[Stored data]
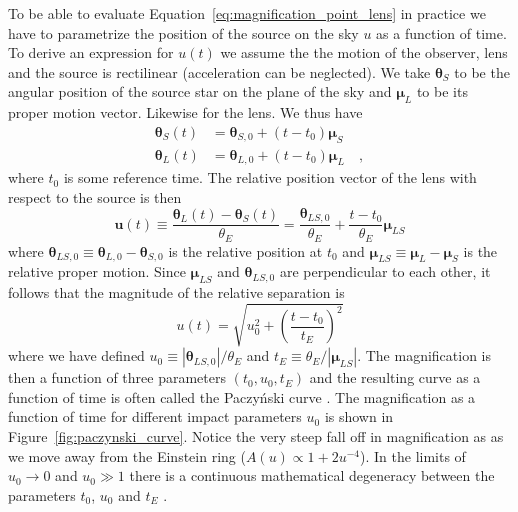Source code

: \documentclass[12pt]{report}
\begin{document}
To be able to evaluate Equation~\ref{eq:magnification_point_lens} in practice
we have to parametrize the position of the source on the sky $u$ as a function
of time. To derive an expression for $u(t)$ we assume the the motion of the
observer, lens and the source is rectilinear (acceleration can be neglected).
We take $\boldsymbol{\theta}_S$ to be the angular position of the source star
on the plane of the sky and $\boldsymbol{\mu}_L$ to be its proper motion
vector. Likewise for the lens. We thus have
\begin{align}
    \boldsymbol{\theta}_S(t) & =\boldsymbol{\theta}_{S, 0}+
    \left(t-t_{0}\right) \boldsymbol{\mu}_S
    \label{eq:source_position}                              \\
    \boldsymbol{\theta}_L(t) & =\boldsymbol{\theta}_{L, 0}
    +\left(t-t_{0}\right) \boldsymbol{\mu}_L\quad,
    \label{eq:lens_position}
\end{align}
where $t_0$ is some reference time.
The relative position vector of the lens with respect to the source is then
\begin{equation}
    \boldsymbol{u}(t) \equiv \frac{\boldsymbol{\theta}_L(t)
        -\boldsymbol{\theta}_S(t)}{\theta_E}=
    \frac{\boldsymbol{\theta}_{LS, 0}}{\theta_E}
    +\frac{t-t_{0}}{\theta_E} \boldsymbol{\mu}_{LS}
    \label{eq:relative_trajectory_no_parallax}
\end{equation}
where
$\boldsymbol{\theta}_{L S, 0}\equiv\boldsymbol{\theta}_{L,0}-\boldsymbol{\theta}_{S, 0}$
is the relative position at $t_0$ and
$\boldsymbol{\mu}_{LS}\equiv \boldsymbol{\mu}_{L}- \boldsymbol{\mu}_{S}$ is the
relative proper motion.
Since $\boldsymbol{\mu}_{LS}$ and $\boldsymbol{\theta}_{L S, 0}$ are
perpendicular to each other, it follows that the magnitude of the relative
separation is
\begin{equation}
    u(t)=\sqrt{u_0^2+ \left(\frac{t-t_0}{t_E}\right)^2}
\end{equation}
where we have defined $u_0\equiv |\boldsymbol{\theta}_{L S, 0}|/\theta_E$
and $t_E\equiv \theta_E/|\boldsymbol{\mu}_{LS}|$.
The magnification is then a function of three parameters $(t_0, u_0, t_E)$
and the resulting curve as a function of time is often called the Paczy\'nski curve
\citep{1986ApJ...304....1P,1986ApJ...301..503P}.
The magnification as a function of time for different impact parameters $u_0$
is shown in Figure~\ref{fig:paczynski_curve}. Notice the very steep fall off in
magnification as as we move away from the Einstein ring ($A(u)\propto
    1+2u^{-4}$).
In the limits of $u_0\rightarrow 0$ and $u_0\gg 1$  there is a continuous
mathematical degeneracy between the parameters $t_0$, $u_0$ and $t_E$
\citep{1997ApJ...487...55W}.
\end{document}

__EXERCISE DETAILS__.
Count the lines of the entries above that contain the word "citep" and give only the number.

__ANSWER BOX__.
2